If any of you really were troubled by a musical invitation to pray, in the way I am illustrating, the case might be made that you would have been better off not to have heard the invitation at all. That would be an example of not wanting our beliefs to be confronted by our behavior, lest we be made to feel bad.
A more extreme case of how the truth can seem troubling is that of the responses of Laman and Lemuel to Nephi’s rehearsal of how the gospel would be restored to Lehi’s seed by the Gentiles in the latter days. Laman and Lemuel had been in dispute concerning the meaning of Lehi’s dream. In Nephi’s words:
For he [Lehi] truly spake many great things unto them, which were hard to be understood, save a man should inquire of the Lord; and they being hard in their hearts, therefore they did not look unto the Lord as they ought. [1 Nephi 15:3]
Nevertheless, after Nephi rehearsed many truths to them, including the restoration of the Jews in the latter days, Laman and Lemuel “were pacified and did humble themselves before the Lord” (l Nephi 15:19–20).
This is not a story with a happy ending, of course, in either the short or the long run, because as Nephi went on to answer their questions about the features of Lehi’s dream—giving them the meaning of the tree of life, the rod of iron, and the river, including how, through justice, the wicked would be separated from the righteous—Laman and Lemuel changed their hearts again. Their response to Nephi now was, “Thou hast declared unto us hard things, more than we are able to bear” (1 Nephi 16:1). Nephi’s response to them (I assume sorrowfully and not cheerfully) was:
I said . . . that I knew that I had spoken hard things against the wicked, according to the truth; and the righteous have I justified, and testified that they should be lifted up at the last day; wherefore, the guilty taketh the truth to be hard, for it cutteth them to the very center.
And now my brethren, if ye were righteous and were willing to hearken to the truth, and give heed unto it, that ye might walk uprightly before God, then ye would not murmur because of the truth. [1 Nephi 16:2–3]
This looks like a classic example of the problem we are addressing: How can we hold to our beliefs and still be at peace in the world? From Laman and Lemuel’s perspective, that probably is not possible. To them, Nephi is the source of their emotional misery. But if scriptural truths were taken seriously, another view is possible altogether. For example, from the Doctrine and Covenants:
And the Spirit giveth light to every man that cometh into the world; and the Spirit enlighteneth every man . . . that hearkeneth to the voice of the Spirit.
And everyone that hearkeneth to the voice of the Spirit cometh unto God, even the Father. [D&C 84:46–47]

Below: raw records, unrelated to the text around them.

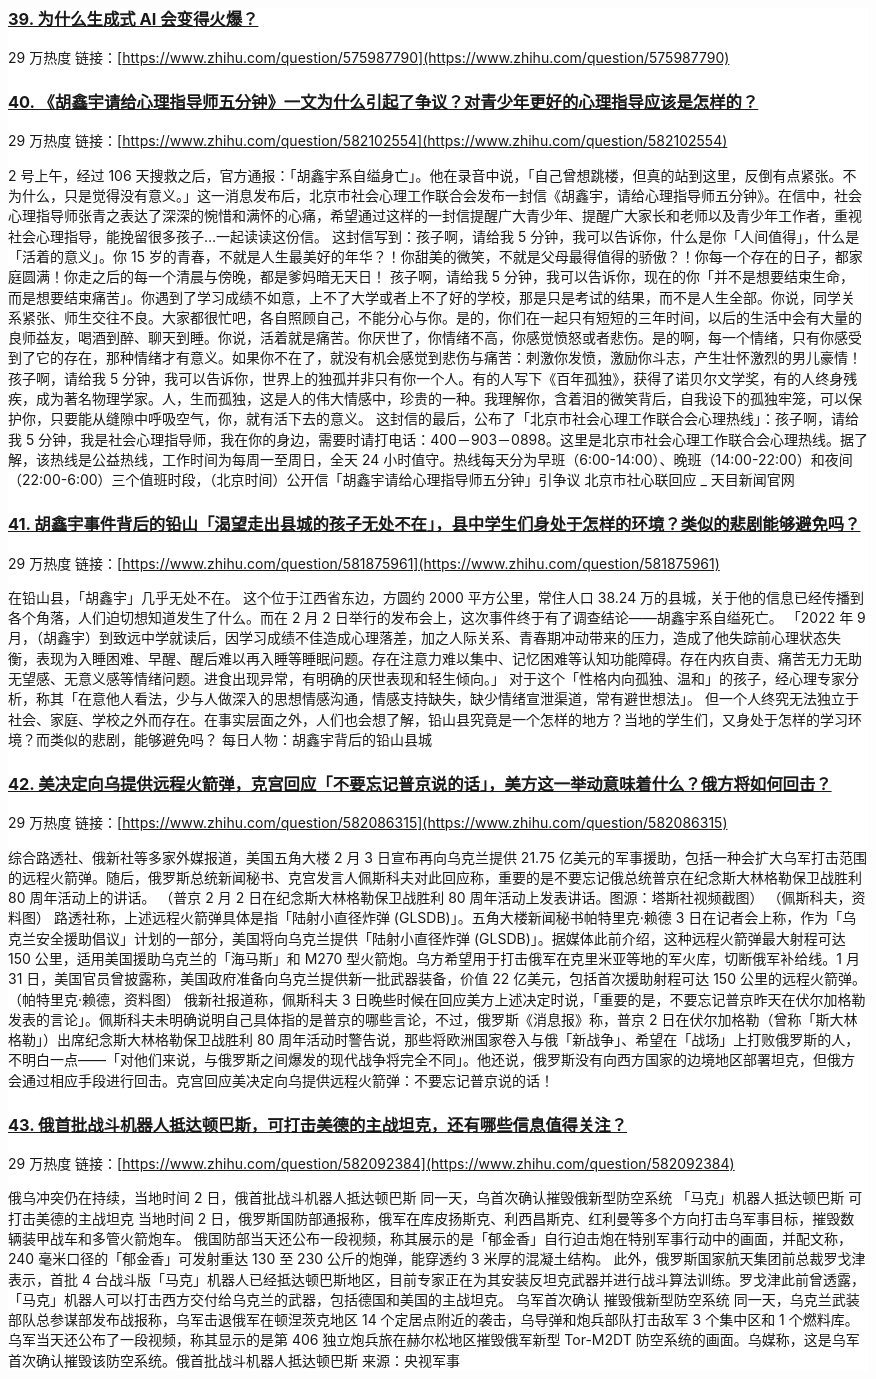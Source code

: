

### [39. 为什么生成式 AI 会变得火爆？](https://www.zhihu.com/question/575987790)
29 万热度 链接：[https://www.zhihu.com/question/575987790](https://www.zhihu.com/question/575987790)



### [40. 《胡鑫宇请给心理指导师五分钟》一文为什么引起了争议？对青少年更好的心理指导应该是怎样的？](https://www.zhihu.com/question/582102554)
29 万热度 链接：[https://www.zhihu.com/question/582102554](https://www.zhihu.com/question/582102554)

2 号上午，经过 106 天搜救之后，官方通报：「胡鑫宇系自缢身亡」。他在录音中说，「自己曾想跳楼，但真的站到这里，反倒有点紧张。不为什么，只是觉得没有意义。」这一消息发布后，北京市社会心理工作联合会发布一封信《胡鑫宇，请给心理指导师五分钟》。在信中，社会心理指导师张青之表达了深深的惋惜和满怀的心痛，希望通过这样的一封信提醒广大青少年、提醒广大家长和老师以及青少年工作者，重视社会心理指导，能挽留很多孩子…一起读读这份信。 这封信写到：孩子啊，请给我 5 分钟，我可以告诉你，什么是你「人间值得」，什么是「活着的意义」。你 15 岁的青春，不就是人生最美好的年华？！你甜美的微笑，不就是父母最得值得的骄傲？！你每一个存在的日子，都家庭圆满！你走之后的每一个清晨与傍晚，都是爹妈暗无天日！ 孩子啊，请给我 5 分钟，我可以告诉你，现在的你「并不是想要结束生命，而是想要结束痛苦」。你遇到了学习成绩不如意，上不了大学或者上不了好的学校，那是只是考试的结果，而不是人生全部。你说，同学关系紧张、师生交往不良。大家都很忙吧，各自照顾自己，不能分心与你。是的，你们在一起只有短短的三年时间，以后的生活中会有大量的良师益友，喝酒到醉、聊天到睡。你说，活着就是痛苦。你厌世了，你情绪不高，你感觉愤怒或者悲伤。是的啊，每一个情绪，只有你感受到了它的存在，那种情绪才有意义。如果你不在了，就没有机会感觉到悲伤与痛苦：刺激你发愤，激励你斗志，产生壮怀激烈的男儿豪情！ 孩子啊，请给我 5 分钟，我可以告诉你，世界上的独孤并非只有你一个人。有的人写下《百年孤独》，获得了诺贝尔文学奖，有的人终身残疾，成为著名物理学家。人，生而孤独，这是人的伟大情感中，珍贵的一种。我理解你，含着泪的微笑背后，自我设下的孤独牢笼，可以保护你，只要能从缝隙中呼吸空气，你，就有活下去的意义。 这封信的最后，公布了「北京市社会心理工作联合会心理热线」：孩子啊，请给我 5 分钟，我是社会心理指导师，我在你的身边，需要时请打电话：400－903－0898。这里是北京市社会心理工作联合会心理热线。据了解，该热线是公益热线，工作时间为每周一至周日，全天 24 小时值守。热线每天分为早班（6:00-14:00）、晚班（14:00-22:00）和夜间（22:00-6:00）三个值班时段，（北京时间）公开信「胡鑫宇请给心理指导师五分钟」引争议 北京市社心联回应 _ 天目新闻官网

### [41. 胡鑫宇事件背后的铅山「渴望走出县城的孩子无处不在」，县中学生们身处于怎样的环境？类似的悲剧能够避免吗？](https://www.zhihu.com/question/581875961)
29 万热度 链接：[https://www.zhihu.com/question/581875961](https://www.zhihu.com/question/581875961)

在铅山县，「胡鑫宇」几乎无处不在。 这个位于江西省东边，方圆约 2000 平方公里，常住人口 38.24 万的县城，关于他的信息已经传播到各个角落，人们迫切想知道发生了什么。而在 2 月 2 日举行的发布会上，这次事件终于有了调查结论——胡鑫宇系自缢死亡。 「2022 年 9 月，（胡鑫宇）到致远中学就读后，因学习成绩不佳造成心理落差，加之人际关系、青春期冲动带来的压力，造成了他失踪前心理状态失衡，表现为入睡困难、早醒、醒后难以再入睡等睡眠问题。存在注意力难以集中、记忆困难等认知功能障碍。存在内疚自责、痛苦无力无助无望感、无意义感等情绪问题。进食出现异常，有明确的厌世表现和轻生倾向。」 对于这个「性格内向孤独、温和」的孩子，经心理专家分析，称其「在意他人看法，少与人做深入的思想情感沟通，情感支持缺失，缺少情绪宣泄渠道，常有避世想法」。 但一个人终究无法独立于社会、家庭、学校之外而存在。在事实层面之外，人们也会想了解，铅山县究竟是一个怎样的地方？当地的学生们，又身处于怎样的学习环境？而类似的悲剧，能够避免吗？ 每日人物：胡鑫宇背后的铅山县城

### [42. 美决定向乌提供远程火箭弹，克宫回应「不要忘记普京说的话」，美方这一举动意味着什么？俄方将如何回击？](https://www.zhihu.com/question/582086315)
29 万热度 链接：[https://www.zhihu.com/question/582086315](https://www.zhihu.com/question/582086315)

综合路透社、俄新社等多家外媒报道，美国五角大楼 2 月 3 日宣布再向乌克兰提供 21.75 亿美元的军事援助，包括一种会扩大乌军打击范围的远程火箭弹。随后，俄罗斯总统新闻秘书、克宫发言人佩斯科夫对此回应称，重要的是不要忘记俄总统普京在纪念斯大林格勒保卫战胜利 80 周年活动上的讲话。 （普京 2 月 2 日在纪念斯大林格勒保卫战胜利 80 周年活动上发表讲话。图源：塔斯社视频截图） （佩斯科夫，资料图） 路透社称，上述远程火箭弹具体是指「陆射小直径炸弹 (GLSDB)」。五角大楼新闻秘书帕特里克·赖德 3 日在记者会上称，作为「乌克兰安全援助倡议」计划的一部分，美国将向乌克兰提供「陆射小直径炸弹 (GLSDB)」。据媒体此前介绍，这种远程火箭弹最大射程可达 150 公里，适用美国援助乌克兰的「海马斯」和 M270 型火箭炮。乌方希望用于打击俄军在克里米亚等地的军火库，切断俄军补给线。1 月 31 日，美国官员曾披露称，美国政府准备向乌克兰提供新一批武器装备，价值 22 亿美元，包括首次援助射程可达 150 公里的远程火箭弹。 （帕特里克·赖德，资料图） 俄新社报道称，佩斯科夫 3 日晚些时候在回应美方上述决定时说，「重要的是，不要忘记普京昨天在伏尔加格勒发表的言论」。佩斯科夫未明确说明自己具体指的是普京的哪些言论，不过，俄罗斯《消息报》称，普京 2 日在伏尔加格勒（曾称「斯大林格勒」）出席纪念斯大林格勒保卫战胜利 80 周年活动时警告说，那些将欧洲国家卷入与俄「新战争」、希望在「战场」上打败俄罗斯的人，不明白一点——「对他们来说，与俄罗斯之间爆发的现代战争将完全不同」。他还说，俄罗斯没有向西方国家的边境地区部署坦克，但俄方会通过相应手段进行回击。克宫回应美决定向乌提供远程火箭弹：不要忘记普京说的话！

### [43. 俄首批战斗机器人抵达顿巴斯，可打击美德的主战坦克，还有哪些信息值得关注？](https://www.zhihu.com/question/582092384)
29 万热度 链接：[https://www.zhihu.com/question/582092384](https://www.zhihu.com/question/582092384)

俄乌冲突仍在持续，当地时间 2 日，俄首批战斗机器人抵达顿巴斯 同一天，乌首次确认摧毁俄新型防空系统 「马克」机器人抵达顿巴斯 可打击美德的主战坦克 当地时间 2 日，俄罗斯国防部通报称，俄军在库皮扬斯克、利西昌斯克、红利曼等多个方向打击乌军事目标，摧毁数辆装甲战车和多管火箭炮车。 俄国防部当天还公布一段视频，称其展示的是「郁金香」自行迫击炮在特别军事行动中的画面，并配文称，240 毫米口径的「郁金香」可发射重达 130 至 230 公斤的炮弹，能穿透约 3 米厚的混凝土结构。 此外，俄罗斯国家航天集团前总裁罗戈津表示，首批 4 台战斗版「马克」机器人已经抵达顿巴斯地区，目前专家正在为其安装反坦克武器并进行战斗算法训练。罗戈津此前曾透露，「马克」机器人可以打击西方交付给乌克兰的武器，包括德国和美国的主战坦克。 乌军首次确认 摧毁俄新型防空系统 同一天，乌克兰武装部队总参谋部发布战报称，乌军击退俄军在顿涅茨克地区 14 个定居点附近的袭击，乌导弹和炮兵部队打击敌军 3 个集中区和 1 个燃料库。 乌军当天还公布了一段视频，称其显示的是第 406 独立炮兵旅在赫尔松地区摧毁俄军新型 Tor-M2DT 防空系统的画面。乌媒称，这是乌军首次确认摧毁该防空系统。俄首批战斗机器人抵达顿巴斯 来源：央视军事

We have been given a light, and living by it will lead us to God. More specifically, we know about the author of that light, and the testimony of John is relevant:
In the beginning was the Word . . . and the Word was God. . . .
In him was life; and the life was the light of men.
And the light shineth in darkness; and the darkness comprehended it not.
There was a man sent from God, whose name was John [this refers to John the Baptist].
The same came for a witness, to bear witness of the Light, that all men through him might believe.
He was not that Light, but was sent to bear witness of that Light.
That was the true Light, which lighteth every man that cometh into the world. [John 1:1, 4–9]
The problem Laman and Lemuel face is not a burdensome gospel but a reflection of their own hard-heartedness—their refusal to come into or walk in the light.
The hope to be drawn from this situation is that it reveals our search for happiness as Latter-day Saints is not really a choice between having to excuse ourselves or discount the gospel. The solution is in repentance and obedience, which I claim is available to us in every moment. By repenting we take the gospel seriously. By obedience, we act as agents, capable of acting on the environment and not being acted upon. By choosing the right, we reveal we are not hard-hearted, so we don’t have to excuse ourselves.
Now, we, as children of the Restoration, proclaim ourselves to be moral agents. But the meaning of being a moral agent is not so much a matter of free choice as it is a matter of free obedience. God will force no man or woman to heaven. Because of the Atonement of Christ, our future is in our hands, and that future is either liberty and eternal life or captivity and death (see 2 Nephi 2:27).
Laman and Lemuel were miserable and found the truth to be hard only when they were hard-hearted. In those moments when they humbled themselves, they began to seek meaning and understanding. When they walked uprightly before God, their murmuring against the truth ceased. But when they returned to living hard-heartedly, the truth was a hard thing. Laman and Lemuel found the gospel not to be what it is but what they were. Our own experience may teach us the same thing.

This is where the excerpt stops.